**WORK ITEM:** Show only those lines of the entries where the string "audioStateManagerRef" is found.

**Stored data:**
=== Section Start ===
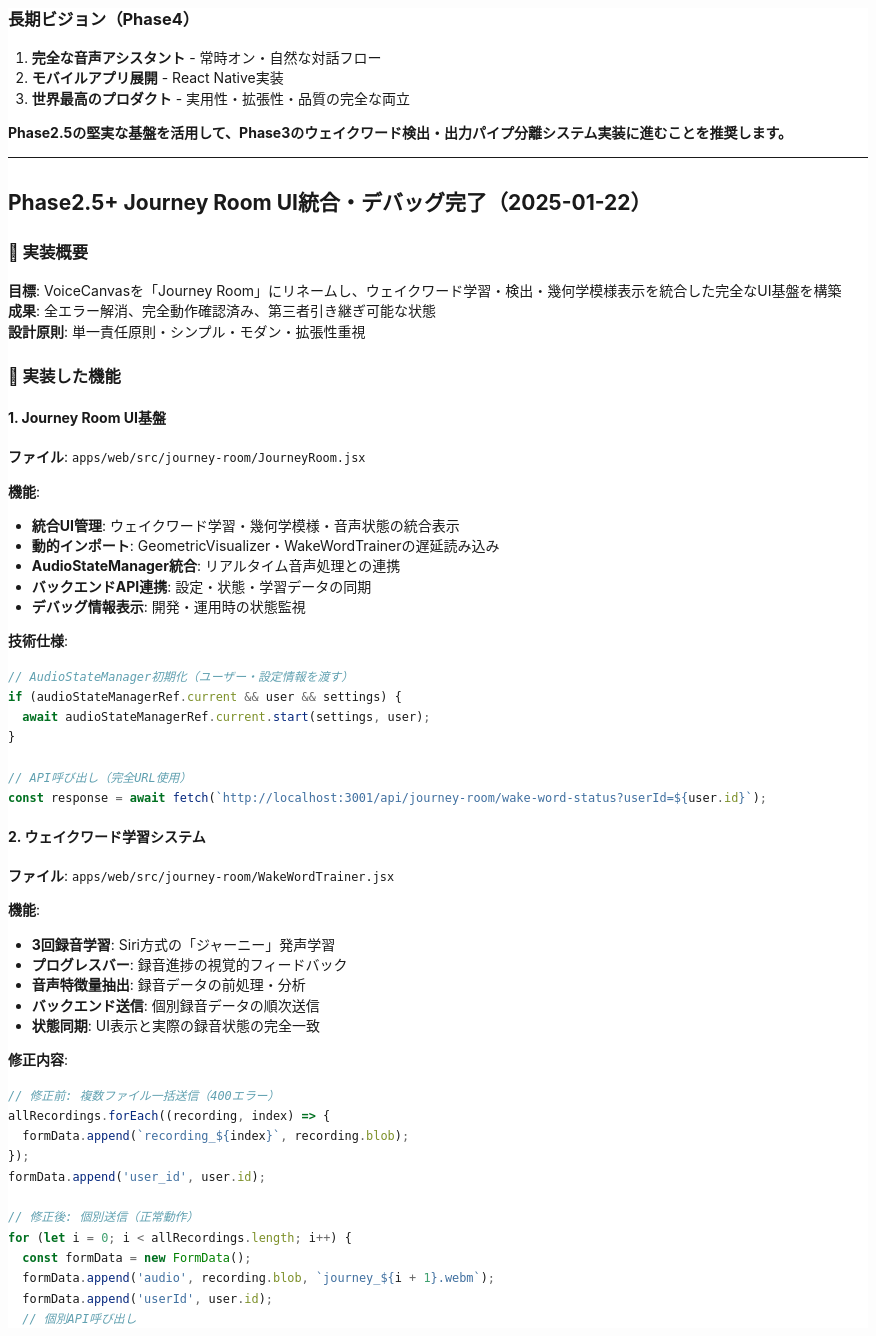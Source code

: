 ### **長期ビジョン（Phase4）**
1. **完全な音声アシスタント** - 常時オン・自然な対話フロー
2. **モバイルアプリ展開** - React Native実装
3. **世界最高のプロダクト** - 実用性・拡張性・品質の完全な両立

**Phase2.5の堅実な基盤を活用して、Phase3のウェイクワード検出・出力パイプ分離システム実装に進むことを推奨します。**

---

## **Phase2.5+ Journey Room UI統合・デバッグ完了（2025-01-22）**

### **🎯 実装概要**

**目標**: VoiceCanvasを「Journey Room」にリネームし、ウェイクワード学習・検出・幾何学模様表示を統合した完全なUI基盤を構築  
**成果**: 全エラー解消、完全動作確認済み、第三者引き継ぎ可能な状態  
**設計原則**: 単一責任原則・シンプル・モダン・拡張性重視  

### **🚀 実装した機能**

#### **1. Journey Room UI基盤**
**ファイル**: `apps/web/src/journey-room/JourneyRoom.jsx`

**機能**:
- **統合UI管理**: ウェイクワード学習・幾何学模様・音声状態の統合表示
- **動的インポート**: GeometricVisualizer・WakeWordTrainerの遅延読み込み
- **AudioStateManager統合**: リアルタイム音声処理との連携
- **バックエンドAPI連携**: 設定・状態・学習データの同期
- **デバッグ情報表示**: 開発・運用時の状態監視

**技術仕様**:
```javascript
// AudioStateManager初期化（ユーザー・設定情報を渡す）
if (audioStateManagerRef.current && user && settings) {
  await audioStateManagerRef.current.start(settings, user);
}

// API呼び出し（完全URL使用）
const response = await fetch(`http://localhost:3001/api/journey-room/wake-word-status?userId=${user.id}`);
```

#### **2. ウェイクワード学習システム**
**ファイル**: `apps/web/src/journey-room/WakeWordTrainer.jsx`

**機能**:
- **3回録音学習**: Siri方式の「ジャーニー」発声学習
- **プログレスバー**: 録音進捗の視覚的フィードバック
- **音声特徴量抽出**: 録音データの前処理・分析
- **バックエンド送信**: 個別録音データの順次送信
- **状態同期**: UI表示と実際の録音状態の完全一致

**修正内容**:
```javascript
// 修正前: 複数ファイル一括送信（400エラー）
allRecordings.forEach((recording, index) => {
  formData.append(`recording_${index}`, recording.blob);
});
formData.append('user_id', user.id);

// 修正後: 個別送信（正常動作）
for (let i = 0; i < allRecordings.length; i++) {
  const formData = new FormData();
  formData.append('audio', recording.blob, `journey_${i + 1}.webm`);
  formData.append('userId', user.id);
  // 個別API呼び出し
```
=== Section End ===
=== Section Start ===
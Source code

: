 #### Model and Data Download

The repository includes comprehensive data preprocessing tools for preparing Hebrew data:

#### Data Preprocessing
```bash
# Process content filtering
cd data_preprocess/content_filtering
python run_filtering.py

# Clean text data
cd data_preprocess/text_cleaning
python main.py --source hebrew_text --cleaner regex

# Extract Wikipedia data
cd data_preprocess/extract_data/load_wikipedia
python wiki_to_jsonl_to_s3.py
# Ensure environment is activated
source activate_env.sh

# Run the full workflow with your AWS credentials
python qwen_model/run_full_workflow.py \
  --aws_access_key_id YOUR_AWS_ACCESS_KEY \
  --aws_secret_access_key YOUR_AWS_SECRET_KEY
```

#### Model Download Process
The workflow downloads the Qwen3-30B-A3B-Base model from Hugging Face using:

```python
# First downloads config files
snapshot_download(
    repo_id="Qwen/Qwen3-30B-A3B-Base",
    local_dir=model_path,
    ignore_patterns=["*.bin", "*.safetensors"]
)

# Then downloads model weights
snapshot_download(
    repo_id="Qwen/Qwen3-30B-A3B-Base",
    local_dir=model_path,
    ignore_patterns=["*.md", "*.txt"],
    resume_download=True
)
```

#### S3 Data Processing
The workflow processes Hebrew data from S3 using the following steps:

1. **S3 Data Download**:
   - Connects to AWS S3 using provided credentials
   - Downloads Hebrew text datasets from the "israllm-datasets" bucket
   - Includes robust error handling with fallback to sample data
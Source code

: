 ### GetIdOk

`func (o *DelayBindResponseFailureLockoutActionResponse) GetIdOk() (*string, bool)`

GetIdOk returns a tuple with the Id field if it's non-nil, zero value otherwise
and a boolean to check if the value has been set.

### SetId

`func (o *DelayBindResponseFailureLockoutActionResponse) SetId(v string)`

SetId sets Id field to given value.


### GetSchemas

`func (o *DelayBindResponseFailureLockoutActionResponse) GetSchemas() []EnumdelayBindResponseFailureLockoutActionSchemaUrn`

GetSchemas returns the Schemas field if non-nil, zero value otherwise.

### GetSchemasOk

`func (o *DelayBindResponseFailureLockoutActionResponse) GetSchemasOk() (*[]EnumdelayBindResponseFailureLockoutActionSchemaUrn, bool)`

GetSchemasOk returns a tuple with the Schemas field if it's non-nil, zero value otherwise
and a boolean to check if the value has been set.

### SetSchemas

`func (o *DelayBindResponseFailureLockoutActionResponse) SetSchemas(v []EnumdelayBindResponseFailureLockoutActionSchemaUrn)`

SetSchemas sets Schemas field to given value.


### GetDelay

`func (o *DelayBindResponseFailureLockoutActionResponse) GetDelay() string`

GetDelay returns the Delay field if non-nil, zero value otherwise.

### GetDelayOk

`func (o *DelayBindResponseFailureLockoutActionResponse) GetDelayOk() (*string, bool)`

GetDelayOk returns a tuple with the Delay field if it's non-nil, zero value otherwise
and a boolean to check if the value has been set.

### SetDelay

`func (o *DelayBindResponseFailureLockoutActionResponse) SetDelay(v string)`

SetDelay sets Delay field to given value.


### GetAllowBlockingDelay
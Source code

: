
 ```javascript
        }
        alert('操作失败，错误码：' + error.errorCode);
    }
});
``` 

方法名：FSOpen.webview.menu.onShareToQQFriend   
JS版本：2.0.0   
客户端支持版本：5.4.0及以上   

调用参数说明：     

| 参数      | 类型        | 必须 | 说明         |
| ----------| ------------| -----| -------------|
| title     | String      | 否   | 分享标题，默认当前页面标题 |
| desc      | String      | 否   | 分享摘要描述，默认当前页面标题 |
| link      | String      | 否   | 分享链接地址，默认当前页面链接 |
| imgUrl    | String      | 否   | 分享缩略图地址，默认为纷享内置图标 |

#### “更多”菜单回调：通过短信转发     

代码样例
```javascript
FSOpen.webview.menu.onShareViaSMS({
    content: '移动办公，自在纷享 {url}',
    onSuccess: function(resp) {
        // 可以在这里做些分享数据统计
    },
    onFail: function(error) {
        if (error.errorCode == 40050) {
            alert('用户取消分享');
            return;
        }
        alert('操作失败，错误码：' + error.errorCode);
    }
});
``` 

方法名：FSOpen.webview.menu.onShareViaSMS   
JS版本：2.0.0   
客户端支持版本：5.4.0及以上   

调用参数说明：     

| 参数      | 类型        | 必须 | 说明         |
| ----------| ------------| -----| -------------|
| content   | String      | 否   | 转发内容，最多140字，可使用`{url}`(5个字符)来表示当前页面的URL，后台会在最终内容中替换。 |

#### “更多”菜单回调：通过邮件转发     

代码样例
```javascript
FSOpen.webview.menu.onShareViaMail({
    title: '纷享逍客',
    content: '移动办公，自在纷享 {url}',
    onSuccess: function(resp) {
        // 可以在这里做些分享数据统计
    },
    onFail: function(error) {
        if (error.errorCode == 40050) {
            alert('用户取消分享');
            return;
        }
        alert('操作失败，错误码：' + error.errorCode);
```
=== Section End ===
**ANSWER TO THIS EXERCISE:**
if (audioStateManagerRef.current && user && settings) {
  await audioStateManagerRef.current.start(settings, user);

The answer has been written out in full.